Extraits de l’intervention de Frédéric Jesu

 [1]

(...) "Sur les nouveaux arrivants : 75% des nouvelles installations sont des familles, 22% de retraités.
Leurs motivations sont :
- Le prix attractif du foncier,
- La recherche d’un cadre de vie de qualité et agréable, « bon pour les enfants »,
- Le lien structurel entre intégrer le monde rural et agrandir la famille,
- La présence des enfants qui naissent pourrait induire un rapprochement des familles.

La famille ne se résume pas à la présence d’enfants (enfant-roi, l’enfant au centre) : la famille, c’est d’abord plusieurs générations (4 voire 5 générations).

La part du plaisir est primordiale : prendre du plaisir à ce qu’on fait ; les rencontres ou les mutations peuvent être guidés par le plaisir.

Hypothèse

L’intégration de la famille est acquise à l’adolescence quand les jeunes se rencontrent (régénérescence des territoires par les jeunes qui se rencontrent, une certaine intégration se manifeste).

Quelques idées fortes

Depuis 10/15 ans, l’exode est urbain, les pôles urbains perdent des habitants. Le péri urbain stagne. Pourtant, le développement rural se distingue du développement agricole.

Ces migrants amènent à faire circuler des populations urbaines.
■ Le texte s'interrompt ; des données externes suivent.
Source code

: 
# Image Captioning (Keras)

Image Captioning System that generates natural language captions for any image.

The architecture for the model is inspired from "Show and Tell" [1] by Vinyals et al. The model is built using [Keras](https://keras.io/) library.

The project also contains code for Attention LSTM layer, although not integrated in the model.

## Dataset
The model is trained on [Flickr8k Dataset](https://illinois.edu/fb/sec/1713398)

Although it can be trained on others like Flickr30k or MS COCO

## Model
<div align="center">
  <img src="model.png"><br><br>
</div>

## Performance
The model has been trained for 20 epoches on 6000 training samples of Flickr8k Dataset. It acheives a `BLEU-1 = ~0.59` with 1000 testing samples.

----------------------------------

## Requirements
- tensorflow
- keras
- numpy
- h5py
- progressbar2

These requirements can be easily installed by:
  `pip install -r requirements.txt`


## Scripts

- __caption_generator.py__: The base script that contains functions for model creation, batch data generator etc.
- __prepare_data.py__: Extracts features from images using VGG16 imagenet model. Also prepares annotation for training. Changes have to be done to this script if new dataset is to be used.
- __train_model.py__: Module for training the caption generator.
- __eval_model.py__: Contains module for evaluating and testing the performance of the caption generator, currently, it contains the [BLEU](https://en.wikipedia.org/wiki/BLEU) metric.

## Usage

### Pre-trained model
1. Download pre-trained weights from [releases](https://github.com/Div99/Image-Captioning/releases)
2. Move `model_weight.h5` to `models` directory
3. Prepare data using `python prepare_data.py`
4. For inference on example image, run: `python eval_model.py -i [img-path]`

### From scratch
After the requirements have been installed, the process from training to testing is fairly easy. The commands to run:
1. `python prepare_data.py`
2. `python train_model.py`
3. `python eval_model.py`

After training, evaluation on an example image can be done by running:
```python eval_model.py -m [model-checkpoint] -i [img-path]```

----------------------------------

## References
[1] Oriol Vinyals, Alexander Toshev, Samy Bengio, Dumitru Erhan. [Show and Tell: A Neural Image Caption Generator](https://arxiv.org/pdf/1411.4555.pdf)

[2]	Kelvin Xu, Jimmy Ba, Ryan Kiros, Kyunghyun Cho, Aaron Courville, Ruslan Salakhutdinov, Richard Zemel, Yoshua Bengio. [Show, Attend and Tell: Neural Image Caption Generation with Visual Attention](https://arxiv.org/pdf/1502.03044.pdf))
Émergence de nouvelles attentes et donc de propositions. Ces arrivées suscitent des tensions. Ces nouvelles arrivées entraînent des articulations entre culture et nature. Penser les loisirs en terme éducatif plutôt qu’en « oxygénation » des enfants. La nature et le contenu des projets éducatifs vont devoir être ouverts et modernisés.

Le vieillissement de la population peut être une véritable opportunité d’entraide ou de mobilisation des ressources. Il peut devenir pesant en particulier pour les femmes (qui peuvent être confinées auprès des enfants et des personnes âgées dépendantes).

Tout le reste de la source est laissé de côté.